The Secret Weapons
- First edition
- Author: Julio Cortázar
- Original title: Las armas secretas
- Language: Spanish
- Publication date: 1959
- Publication place: Argentina
- Pages: 221

= Las armas secretas =

Las armas secretas (translates to The Secret Weapons in English) is a book of five short stories written by Julio Cortázar.

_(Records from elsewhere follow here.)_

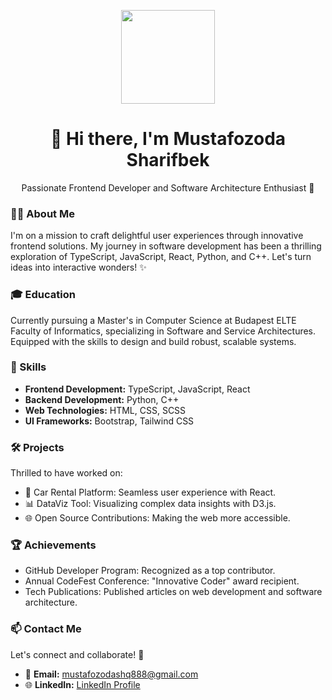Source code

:<!-- Banner -->
<p align="center">
  <img src="https://avatars.githubusercontent.com/u/129182857?v=4" width="150px" >
</p>

<!-- Introduction -->
<h1 align="center">👋 Hi there, I'm Mustafozoda Sharifbek</h1>
<p align="center">Passionate Frontend Developer and Software Architecture Enthusiast 🚀</p>

<!-- About Me -->
### 👨‍💻 About Me
I'm on a mission to craft delightful user experiences through innovative frontend solutions. My journey in software development has been a thrilling exploration of TypeScript, JavaScript, React, Python, and C++. Let's turn ideas into interactive wonders! ✨

<!-- Education -->
### 🎓 Education
Currently pursuing a Master's in Computer Science at Budapest ELTE Faculty of Informatics, specializing in Software and Service Architectures. Equipped with the skills to design and build robust, scalable systems.

<!-- Skills -->
### 💼 Skills
- **Frontend Development:** TypeScript, JavaScript, React
- **Backend Development:** Python, C++
- **Web Technologies:** HTML, CSS, SCSS
- **UI Frameworks:** Bootstrap, Tailwind CSS

<!-- Projects -->
### 🛠️ Projects
Thrilled to have worked on:
- 🚗 Car Rental Platform: Seamless user experience with React.
- 📊 DataViz Tool: Visualizing complex data insights with D3.js.
- 🌐 Open Source Contributions: Making the web more accessible.

<!-- Achievements -->
### 🏆 Achievements
- GitHub Developer Program: Recognized as a top contributor.
- Annual CodeFest Conference: "Innovative Coder" award recipient.
- Tech Publications: Published articles on web development and software architecture.

<!-- Contact Me -->
### 📫 Contact Me
Let's connect and collaborate! 🌟
- 📧 **Email:** [mustafozodashq888@gmail.com](mailto:mustafozodashq888@gmail.com)
- 🌐 **LinkedIn:** [LinkedIn Profile](https://www.linkedin.com/in/mustafozoda-sharifbek-78a265274)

The latter four stories appear in translation in the volume Blow-up and Other Stories (alternatively titled The End of the Game and Other Stories); the first story, "Cartas de Mamá," was published by Sublunary Editions as a stand-alone paperback in English translation by Magdalena Edwards in 2022.

==Stories==
- "Letters from Mom": a story about an Argentine couple living in exile in Paris where they live under the yoke of a dark story that happened before leaving Buenos Aires.
- "Good services" ("At Your Service" in the US translation): a mystery with a strong element of social criticism.
- "The Droolings of the Devil" ("Blow-Up" in the US translation): the story that inspired the film Blowup by Michelangelo Antonioni, marked by digressive, metafictional narration concerning the meaning and facts of an event the narrator interrupted by photographing.
- "The Pursuer": a homage to jazz and the creator of bebop, Charlie Parker, in which Cortázar unfurls countless musical choices, between allegories and metaphors, that reveal to the reader the author's exquisite passion for music.
- "Secret Weapons": a story centering on the conflict between Pierre and Michele, a young couple in Paris after World War II.